Low energy chiral two pion exchange potential with statistical uncertainties

TL;DR

This paper introduces a new low-energy chiral two-pion exchange nucleon-nucleon potential fitted to extensive scattering data, emphasizing statistical validation and uncertainty propagation, resulting in a softer interaction consistent with previous chiral constant determinations.

Contribution

The paper develops a statistically validated chiral NN potential with uncertainty analysis, providing a new determination of chiral constants and demonstrating a softer interaction than existing models.

Findings

Successful fit to scattering data with chi-squared per degree of freedom close to 1.

Determination of chiral constants c1, c3, c4 consistent with previous studies.

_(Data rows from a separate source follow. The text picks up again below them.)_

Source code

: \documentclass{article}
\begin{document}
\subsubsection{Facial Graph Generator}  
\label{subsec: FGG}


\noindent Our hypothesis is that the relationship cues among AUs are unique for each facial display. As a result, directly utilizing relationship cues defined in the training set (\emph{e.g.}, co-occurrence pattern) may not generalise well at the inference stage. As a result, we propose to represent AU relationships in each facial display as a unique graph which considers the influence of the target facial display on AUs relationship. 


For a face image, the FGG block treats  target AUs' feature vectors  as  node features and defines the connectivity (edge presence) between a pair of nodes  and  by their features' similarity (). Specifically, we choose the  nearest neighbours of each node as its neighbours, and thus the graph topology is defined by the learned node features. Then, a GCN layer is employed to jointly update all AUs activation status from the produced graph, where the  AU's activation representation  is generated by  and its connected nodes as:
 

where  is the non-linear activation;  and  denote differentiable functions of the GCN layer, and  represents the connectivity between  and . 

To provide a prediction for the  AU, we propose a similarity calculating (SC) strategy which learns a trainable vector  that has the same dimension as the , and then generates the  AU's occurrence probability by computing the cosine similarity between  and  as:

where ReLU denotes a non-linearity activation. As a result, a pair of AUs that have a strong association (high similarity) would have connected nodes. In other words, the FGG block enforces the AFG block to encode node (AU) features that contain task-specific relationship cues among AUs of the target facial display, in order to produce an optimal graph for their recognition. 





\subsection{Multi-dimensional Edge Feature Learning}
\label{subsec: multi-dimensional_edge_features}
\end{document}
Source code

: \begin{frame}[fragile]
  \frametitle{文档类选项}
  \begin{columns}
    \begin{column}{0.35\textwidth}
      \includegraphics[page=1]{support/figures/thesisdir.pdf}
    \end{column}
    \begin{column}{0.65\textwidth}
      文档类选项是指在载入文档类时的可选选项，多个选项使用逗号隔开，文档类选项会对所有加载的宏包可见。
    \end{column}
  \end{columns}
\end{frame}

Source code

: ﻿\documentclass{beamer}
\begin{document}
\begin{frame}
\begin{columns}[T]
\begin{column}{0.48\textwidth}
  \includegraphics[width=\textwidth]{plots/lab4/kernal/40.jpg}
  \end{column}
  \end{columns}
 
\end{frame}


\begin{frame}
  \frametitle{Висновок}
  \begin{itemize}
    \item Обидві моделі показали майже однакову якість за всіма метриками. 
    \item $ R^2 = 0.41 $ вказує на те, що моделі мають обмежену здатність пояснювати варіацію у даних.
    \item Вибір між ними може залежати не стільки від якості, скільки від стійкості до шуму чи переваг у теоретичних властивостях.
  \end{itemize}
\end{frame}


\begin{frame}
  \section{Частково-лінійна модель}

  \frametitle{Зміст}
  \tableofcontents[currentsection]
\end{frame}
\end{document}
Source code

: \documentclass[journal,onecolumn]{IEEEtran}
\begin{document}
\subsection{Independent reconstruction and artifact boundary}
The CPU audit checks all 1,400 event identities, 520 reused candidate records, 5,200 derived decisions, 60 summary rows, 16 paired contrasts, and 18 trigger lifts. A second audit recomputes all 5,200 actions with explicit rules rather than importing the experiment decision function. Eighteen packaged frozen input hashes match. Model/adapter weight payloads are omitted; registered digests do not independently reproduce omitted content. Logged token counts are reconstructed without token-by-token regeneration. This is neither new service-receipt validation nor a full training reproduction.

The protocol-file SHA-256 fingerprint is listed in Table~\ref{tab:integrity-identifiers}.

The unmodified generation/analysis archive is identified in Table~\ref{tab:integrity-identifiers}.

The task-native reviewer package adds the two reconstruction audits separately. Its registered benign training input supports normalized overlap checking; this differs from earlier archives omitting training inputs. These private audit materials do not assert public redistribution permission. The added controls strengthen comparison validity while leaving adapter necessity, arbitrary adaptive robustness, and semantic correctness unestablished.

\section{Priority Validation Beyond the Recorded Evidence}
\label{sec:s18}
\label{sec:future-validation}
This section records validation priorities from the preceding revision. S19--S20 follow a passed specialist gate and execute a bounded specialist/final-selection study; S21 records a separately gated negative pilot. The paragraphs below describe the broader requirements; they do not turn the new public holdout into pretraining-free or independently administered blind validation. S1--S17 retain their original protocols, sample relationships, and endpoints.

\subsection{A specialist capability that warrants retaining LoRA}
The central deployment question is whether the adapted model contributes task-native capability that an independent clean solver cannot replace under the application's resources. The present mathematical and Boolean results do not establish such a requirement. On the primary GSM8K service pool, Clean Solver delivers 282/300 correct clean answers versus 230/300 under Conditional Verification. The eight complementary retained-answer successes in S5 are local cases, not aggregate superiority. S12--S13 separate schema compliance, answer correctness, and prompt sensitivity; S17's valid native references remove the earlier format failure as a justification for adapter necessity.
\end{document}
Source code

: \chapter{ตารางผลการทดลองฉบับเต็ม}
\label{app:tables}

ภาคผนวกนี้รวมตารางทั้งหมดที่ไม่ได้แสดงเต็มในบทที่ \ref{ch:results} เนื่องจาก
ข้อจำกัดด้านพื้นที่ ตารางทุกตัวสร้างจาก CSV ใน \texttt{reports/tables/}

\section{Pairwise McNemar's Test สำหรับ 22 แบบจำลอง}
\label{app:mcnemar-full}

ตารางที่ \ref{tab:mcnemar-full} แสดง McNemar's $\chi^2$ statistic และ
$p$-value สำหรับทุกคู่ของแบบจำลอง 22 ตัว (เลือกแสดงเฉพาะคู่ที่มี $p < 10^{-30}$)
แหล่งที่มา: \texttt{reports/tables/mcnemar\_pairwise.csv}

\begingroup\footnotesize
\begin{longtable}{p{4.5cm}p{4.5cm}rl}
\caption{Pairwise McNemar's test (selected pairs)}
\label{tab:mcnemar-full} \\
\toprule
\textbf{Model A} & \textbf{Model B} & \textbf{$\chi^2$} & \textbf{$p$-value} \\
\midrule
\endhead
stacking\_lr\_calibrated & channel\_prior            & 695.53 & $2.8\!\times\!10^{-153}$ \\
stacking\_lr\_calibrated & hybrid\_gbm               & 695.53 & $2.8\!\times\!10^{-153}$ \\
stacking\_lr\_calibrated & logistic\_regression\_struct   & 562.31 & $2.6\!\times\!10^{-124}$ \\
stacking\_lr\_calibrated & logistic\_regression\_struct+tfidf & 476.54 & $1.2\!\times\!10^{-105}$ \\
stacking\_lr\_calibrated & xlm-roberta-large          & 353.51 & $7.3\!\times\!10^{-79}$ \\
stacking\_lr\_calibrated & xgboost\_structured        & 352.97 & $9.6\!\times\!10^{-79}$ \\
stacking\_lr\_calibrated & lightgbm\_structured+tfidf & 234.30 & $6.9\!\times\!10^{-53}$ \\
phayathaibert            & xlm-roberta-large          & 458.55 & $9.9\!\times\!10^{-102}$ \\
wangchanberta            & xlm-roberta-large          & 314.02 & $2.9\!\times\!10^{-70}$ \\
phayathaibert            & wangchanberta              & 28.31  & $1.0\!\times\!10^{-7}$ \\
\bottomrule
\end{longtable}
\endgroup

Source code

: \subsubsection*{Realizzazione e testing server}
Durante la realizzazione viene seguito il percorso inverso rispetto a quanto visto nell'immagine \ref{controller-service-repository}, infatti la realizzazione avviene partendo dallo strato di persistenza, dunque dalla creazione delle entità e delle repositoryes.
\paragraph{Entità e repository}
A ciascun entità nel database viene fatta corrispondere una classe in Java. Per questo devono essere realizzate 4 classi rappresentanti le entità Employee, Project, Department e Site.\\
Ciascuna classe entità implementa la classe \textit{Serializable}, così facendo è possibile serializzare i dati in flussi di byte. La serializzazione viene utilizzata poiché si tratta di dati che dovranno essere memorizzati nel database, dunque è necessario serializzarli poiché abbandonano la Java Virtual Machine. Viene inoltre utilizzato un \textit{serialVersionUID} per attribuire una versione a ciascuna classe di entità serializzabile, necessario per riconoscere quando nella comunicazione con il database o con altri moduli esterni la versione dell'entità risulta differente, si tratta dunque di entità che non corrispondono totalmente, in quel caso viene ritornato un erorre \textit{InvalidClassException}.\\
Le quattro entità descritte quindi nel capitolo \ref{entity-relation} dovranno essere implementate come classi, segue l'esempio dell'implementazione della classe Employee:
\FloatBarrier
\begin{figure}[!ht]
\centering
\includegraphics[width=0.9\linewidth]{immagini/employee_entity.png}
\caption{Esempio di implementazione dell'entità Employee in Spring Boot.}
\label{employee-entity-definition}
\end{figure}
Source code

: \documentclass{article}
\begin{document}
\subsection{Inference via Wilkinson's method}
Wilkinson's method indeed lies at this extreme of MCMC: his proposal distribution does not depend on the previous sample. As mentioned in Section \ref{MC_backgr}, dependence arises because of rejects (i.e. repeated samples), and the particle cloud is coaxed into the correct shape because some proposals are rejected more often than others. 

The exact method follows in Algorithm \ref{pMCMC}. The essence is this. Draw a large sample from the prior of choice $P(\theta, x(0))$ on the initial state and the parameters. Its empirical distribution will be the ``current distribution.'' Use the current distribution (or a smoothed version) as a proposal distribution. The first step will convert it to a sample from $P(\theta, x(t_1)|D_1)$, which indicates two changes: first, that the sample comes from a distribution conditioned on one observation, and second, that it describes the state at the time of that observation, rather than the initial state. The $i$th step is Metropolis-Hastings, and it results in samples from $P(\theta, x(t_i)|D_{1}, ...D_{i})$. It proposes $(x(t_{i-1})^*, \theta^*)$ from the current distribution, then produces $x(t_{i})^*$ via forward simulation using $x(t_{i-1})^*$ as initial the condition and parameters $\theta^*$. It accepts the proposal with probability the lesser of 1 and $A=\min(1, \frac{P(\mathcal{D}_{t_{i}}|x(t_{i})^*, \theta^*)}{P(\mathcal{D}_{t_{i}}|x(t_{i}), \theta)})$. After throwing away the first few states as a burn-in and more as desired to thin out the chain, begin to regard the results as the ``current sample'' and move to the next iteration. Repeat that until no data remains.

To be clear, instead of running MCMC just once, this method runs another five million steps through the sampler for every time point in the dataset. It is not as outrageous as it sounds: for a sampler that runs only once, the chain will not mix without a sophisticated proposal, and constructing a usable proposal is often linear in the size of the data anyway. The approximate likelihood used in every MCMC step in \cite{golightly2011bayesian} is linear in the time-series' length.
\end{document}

Identification of non-vanishing D-wave short distance components.

Abstract

We present a new phenomenological Nucleon-Nucleon chiral potential fitted to 925 pp and 1743 np scattering data selected from the Granada-2013 NN-database up to a laboratory energy of $125$ MeV with 20 short distance parameters and three chiral constants $c_1$, $c_3$ and $c_4$ with $\chi^2/\nu = 1.02$. Special attention is given to testing the normality of the residuals which allows for a sound propagation of statistical errors from the experimental data to the potential parameters, phase-shifts, scattering amplitudes and counter-terms. This fit allows for a new determination of the chiral constants $c_1$, $c_3$ and $c_4$ compatible with previous determinations from NN data. This new interactions is found to be softer than other high quality potentials by undertaking a Weinberg eigenvalue analysis. We further explore the interplay between the error analysis and the assumed form of the short distance interaction. The present work shows that it is possible to fit NN scattering with a TPE chiral potential fulfilling all necessary statistical requirements up to 125 MeV and shows unequivocal non-vanishing D-wave short distance pieces.